DATA: Begin

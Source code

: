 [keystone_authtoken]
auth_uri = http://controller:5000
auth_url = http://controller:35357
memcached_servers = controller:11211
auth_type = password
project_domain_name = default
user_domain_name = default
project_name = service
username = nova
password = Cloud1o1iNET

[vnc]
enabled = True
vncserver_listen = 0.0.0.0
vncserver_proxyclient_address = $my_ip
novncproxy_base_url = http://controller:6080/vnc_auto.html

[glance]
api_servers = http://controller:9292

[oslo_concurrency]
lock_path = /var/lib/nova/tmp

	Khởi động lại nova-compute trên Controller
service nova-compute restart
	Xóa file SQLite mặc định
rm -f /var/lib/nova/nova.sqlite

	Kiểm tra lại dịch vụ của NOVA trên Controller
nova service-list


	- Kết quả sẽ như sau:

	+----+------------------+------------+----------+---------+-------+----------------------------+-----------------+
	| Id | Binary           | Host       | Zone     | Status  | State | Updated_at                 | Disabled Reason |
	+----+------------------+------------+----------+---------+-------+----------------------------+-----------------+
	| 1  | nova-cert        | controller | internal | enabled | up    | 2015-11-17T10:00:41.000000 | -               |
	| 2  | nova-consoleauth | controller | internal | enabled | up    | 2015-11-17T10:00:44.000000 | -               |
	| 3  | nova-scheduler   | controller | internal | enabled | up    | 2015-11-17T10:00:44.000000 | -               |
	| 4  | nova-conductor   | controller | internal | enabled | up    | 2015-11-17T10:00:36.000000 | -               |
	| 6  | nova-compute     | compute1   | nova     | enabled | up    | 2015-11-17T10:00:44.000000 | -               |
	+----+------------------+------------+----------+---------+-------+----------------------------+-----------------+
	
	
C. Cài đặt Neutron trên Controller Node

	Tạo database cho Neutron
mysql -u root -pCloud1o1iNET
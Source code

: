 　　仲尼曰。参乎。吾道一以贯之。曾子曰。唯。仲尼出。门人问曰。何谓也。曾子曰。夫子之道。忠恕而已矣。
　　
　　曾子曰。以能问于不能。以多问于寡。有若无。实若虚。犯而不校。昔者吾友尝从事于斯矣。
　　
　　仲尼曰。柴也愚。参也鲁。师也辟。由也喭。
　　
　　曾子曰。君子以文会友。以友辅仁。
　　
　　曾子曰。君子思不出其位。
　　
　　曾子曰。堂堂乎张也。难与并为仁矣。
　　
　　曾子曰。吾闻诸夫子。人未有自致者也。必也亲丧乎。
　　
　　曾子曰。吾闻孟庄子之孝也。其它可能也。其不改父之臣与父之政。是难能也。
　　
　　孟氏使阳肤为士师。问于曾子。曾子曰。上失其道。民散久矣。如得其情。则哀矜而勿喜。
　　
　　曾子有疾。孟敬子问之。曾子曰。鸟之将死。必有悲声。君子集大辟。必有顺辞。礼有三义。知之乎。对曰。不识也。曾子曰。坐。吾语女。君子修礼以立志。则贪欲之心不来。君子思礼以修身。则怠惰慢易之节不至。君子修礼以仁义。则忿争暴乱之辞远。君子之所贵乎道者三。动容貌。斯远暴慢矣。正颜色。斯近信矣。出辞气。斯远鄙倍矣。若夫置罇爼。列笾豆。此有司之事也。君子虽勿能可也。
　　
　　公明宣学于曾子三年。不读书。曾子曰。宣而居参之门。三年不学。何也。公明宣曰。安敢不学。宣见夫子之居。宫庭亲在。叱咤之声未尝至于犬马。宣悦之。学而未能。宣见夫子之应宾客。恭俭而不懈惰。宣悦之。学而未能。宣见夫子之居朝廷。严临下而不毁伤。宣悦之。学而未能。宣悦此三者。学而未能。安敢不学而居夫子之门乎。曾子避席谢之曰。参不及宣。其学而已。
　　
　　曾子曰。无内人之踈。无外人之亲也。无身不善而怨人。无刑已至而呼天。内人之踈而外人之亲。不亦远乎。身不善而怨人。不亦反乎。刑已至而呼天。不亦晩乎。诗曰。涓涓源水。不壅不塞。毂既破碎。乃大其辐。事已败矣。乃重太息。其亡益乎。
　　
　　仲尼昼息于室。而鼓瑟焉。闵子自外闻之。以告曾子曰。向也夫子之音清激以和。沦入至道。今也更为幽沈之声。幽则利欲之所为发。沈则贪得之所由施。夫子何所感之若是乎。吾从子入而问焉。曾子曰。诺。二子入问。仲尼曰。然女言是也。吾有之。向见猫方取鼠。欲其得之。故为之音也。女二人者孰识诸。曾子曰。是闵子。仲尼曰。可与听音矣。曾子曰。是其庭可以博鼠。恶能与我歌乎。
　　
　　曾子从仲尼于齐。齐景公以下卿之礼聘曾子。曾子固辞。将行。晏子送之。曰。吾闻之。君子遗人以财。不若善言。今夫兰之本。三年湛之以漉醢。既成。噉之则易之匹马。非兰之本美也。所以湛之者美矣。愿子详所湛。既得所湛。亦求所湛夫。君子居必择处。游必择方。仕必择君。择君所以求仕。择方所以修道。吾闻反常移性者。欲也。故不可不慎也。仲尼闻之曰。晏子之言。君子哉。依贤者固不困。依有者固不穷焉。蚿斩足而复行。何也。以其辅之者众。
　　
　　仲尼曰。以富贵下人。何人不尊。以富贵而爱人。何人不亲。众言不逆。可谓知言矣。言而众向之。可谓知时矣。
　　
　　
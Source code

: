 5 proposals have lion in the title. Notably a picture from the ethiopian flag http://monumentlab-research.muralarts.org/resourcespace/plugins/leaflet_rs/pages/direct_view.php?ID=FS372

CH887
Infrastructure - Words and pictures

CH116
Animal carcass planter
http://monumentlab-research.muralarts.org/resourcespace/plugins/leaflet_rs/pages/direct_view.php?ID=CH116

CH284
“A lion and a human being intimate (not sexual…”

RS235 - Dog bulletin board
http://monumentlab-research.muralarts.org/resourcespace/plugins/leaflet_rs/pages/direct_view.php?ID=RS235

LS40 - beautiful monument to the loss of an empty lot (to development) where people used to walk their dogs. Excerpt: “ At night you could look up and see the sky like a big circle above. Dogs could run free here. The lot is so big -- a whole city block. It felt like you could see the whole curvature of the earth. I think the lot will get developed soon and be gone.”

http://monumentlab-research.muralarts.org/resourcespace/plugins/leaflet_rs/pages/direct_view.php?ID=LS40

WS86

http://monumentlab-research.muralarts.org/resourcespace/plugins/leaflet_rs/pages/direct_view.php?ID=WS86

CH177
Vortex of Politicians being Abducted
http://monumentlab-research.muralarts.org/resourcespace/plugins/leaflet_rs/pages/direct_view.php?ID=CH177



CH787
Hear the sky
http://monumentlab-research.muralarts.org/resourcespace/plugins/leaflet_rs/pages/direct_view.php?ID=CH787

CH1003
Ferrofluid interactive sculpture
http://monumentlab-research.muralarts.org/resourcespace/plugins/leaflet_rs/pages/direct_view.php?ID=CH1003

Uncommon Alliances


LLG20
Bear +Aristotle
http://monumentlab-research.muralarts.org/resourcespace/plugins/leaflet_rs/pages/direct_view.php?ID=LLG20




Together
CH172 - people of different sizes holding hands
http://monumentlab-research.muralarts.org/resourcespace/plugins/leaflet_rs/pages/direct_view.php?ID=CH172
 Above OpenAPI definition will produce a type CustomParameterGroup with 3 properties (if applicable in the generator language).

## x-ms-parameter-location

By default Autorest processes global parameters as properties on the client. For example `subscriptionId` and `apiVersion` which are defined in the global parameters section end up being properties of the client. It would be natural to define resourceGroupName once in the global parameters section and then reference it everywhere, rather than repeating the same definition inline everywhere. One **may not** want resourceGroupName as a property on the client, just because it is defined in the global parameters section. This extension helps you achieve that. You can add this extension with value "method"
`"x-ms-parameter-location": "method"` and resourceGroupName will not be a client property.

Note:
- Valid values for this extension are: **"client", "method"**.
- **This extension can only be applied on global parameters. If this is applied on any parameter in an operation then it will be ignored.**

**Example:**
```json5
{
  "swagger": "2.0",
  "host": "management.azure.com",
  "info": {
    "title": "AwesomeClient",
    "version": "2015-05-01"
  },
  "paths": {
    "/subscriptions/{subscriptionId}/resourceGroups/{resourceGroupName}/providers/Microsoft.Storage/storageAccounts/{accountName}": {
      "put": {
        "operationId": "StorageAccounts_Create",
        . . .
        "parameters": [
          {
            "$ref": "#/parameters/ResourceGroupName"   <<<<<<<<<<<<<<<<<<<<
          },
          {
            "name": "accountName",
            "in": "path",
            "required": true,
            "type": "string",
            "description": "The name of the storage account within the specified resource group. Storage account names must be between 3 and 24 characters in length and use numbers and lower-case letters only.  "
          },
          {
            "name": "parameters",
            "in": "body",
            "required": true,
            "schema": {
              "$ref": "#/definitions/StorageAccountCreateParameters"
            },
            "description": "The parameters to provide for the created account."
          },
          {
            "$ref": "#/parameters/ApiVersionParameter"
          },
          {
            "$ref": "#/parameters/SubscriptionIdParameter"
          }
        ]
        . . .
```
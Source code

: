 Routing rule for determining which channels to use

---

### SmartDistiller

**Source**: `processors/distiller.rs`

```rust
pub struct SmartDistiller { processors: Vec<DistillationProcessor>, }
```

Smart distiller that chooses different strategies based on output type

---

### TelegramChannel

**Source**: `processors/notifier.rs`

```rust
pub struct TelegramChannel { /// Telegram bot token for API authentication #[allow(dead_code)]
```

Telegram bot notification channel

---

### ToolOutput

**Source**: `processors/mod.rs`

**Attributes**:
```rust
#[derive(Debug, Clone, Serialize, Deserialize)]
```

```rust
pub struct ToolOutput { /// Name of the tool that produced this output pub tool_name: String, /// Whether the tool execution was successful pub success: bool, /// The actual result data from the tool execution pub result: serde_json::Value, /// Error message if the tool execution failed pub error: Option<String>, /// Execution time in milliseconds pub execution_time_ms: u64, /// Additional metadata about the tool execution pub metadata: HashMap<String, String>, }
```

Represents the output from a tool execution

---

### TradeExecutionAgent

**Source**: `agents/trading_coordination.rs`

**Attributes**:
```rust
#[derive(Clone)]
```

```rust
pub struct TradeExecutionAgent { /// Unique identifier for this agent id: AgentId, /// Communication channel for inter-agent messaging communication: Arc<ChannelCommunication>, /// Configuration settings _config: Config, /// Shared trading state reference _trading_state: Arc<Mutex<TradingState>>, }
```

DATA: End

PROBLEM STATEMENT:
Take every line above that includes "derive" and list it.

OUTPUT BELOW:
#[derive(Debug, Clone, Serialize, Deserialize)]
#[derive(Clone)]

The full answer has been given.